=== STUDY MATERIAL ===

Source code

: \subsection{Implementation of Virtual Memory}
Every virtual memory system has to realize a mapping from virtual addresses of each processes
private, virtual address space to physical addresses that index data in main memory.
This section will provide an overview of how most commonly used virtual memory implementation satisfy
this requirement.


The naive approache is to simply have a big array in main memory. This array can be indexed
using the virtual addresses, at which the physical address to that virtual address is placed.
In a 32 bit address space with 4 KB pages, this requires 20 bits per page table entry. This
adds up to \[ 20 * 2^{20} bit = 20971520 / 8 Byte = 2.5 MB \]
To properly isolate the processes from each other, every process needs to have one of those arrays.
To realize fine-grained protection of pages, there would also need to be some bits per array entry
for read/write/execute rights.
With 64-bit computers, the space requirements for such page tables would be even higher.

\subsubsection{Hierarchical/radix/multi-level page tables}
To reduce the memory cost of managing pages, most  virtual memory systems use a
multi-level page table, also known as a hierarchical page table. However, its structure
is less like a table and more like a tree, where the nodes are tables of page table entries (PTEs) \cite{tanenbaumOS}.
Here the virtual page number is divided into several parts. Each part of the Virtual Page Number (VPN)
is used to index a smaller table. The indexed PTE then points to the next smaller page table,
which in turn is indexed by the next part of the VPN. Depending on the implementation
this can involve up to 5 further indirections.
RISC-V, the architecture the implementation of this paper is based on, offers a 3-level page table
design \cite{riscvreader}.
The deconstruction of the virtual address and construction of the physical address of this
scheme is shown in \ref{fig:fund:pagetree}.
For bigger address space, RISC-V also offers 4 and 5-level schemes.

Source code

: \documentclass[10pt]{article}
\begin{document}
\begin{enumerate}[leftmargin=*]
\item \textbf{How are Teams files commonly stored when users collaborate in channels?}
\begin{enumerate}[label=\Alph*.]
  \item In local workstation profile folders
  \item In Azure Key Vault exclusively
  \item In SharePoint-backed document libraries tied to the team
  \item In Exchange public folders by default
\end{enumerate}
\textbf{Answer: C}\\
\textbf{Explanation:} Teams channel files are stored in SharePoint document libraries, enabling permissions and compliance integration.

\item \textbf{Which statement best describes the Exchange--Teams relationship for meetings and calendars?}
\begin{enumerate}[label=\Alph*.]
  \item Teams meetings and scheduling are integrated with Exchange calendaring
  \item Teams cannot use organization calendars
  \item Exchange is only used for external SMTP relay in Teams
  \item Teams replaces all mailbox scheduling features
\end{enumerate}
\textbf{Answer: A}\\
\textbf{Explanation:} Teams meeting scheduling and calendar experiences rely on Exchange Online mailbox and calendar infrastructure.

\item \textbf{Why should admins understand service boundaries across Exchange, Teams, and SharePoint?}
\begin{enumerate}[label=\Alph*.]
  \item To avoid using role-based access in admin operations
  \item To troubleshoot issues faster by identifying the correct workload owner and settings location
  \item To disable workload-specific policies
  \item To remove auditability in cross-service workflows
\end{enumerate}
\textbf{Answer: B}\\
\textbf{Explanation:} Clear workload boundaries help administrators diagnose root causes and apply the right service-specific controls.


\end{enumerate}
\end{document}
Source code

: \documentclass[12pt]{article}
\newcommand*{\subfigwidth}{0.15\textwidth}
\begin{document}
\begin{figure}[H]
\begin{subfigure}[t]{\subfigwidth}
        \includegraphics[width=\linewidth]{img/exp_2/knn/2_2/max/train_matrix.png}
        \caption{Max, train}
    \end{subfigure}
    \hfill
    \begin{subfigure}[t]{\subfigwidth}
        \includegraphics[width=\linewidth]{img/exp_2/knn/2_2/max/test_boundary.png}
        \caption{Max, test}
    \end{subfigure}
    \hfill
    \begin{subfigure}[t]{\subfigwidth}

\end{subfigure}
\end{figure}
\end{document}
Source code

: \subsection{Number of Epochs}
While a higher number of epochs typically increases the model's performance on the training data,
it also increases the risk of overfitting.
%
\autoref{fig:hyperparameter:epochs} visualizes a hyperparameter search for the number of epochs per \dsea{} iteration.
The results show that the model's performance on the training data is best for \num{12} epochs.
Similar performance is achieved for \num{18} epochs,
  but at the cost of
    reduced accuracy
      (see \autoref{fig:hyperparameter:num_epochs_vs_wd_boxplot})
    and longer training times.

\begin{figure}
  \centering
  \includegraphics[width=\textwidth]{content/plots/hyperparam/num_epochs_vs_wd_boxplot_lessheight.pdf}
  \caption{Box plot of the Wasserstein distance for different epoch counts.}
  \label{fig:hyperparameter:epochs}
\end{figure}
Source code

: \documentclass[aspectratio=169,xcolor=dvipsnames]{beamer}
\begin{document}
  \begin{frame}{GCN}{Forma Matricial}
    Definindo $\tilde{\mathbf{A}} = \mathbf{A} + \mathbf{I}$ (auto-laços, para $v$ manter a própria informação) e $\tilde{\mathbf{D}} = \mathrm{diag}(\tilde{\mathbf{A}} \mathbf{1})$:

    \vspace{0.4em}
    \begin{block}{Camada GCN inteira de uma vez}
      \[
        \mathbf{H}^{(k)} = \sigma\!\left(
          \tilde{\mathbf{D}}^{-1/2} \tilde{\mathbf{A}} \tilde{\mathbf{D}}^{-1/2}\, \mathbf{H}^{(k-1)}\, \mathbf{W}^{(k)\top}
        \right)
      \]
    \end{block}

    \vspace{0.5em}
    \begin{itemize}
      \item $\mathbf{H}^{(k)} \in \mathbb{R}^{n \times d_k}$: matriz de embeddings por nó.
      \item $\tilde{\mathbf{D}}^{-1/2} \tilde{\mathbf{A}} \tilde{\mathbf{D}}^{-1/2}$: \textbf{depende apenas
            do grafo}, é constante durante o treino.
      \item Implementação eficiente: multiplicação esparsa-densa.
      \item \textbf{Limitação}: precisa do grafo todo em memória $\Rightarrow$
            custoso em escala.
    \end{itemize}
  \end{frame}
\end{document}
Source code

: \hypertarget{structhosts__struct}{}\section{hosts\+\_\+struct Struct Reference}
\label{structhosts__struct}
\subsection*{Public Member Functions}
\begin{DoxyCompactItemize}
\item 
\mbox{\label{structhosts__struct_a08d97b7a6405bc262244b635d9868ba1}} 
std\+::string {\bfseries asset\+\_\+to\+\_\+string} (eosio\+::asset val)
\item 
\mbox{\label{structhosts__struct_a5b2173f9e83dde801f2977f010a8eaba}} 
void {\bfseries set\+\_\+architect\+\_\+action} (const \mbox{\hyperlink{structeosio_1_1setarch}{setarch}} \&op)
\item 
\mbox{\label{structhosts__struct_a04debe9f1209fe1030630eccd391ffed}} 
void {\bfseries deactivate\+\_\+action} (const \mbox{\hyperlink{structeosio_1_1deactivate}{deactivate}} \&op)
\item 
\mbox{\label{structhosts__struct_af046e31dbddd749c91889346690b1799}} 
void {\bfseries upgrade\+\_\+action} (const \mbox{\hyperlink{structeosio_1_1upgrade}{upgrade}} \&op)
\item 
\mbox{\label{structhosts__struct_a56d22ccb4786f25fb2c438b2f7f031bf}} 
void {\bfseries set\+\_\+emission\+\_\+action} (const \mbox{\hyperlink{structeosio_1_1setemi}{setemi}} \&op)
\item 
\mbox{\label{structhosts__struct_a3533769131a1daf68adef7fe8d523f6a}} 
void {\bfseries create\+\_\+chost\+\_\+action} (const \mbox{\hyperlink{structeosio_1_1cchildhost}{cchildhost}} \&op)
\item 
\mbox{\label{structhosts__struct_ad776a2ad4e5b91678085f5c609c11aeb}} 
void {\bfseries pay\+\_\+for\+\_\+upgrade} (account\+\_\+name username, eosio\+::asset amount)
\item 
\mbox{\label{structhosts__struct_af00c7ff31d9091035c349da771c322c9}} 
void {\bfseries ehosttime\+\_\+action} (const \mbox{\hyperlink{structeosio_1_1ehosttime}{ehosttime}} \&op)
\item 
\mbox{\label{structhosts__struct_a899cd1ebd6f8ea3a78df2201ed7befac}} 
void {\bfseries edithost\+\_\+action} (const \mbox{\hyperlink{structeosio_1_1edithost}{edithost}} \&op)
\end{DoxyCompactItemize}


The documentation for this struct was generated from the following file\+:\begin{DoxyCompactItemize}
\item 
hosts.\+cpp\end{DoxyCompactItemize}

===

DESCRIPTION OF THE TASK -
Show all lines from the entries that hold "autoref".

EXPECTED OUTPUT -
\autoref{fig:hyperparameter:epochs} visualizes a hyperparameter search for the number of epochs per \dsea{} iteration.
      (see \autoref{fig:hyperparameter:num_epochs_vs_wd_boxplot})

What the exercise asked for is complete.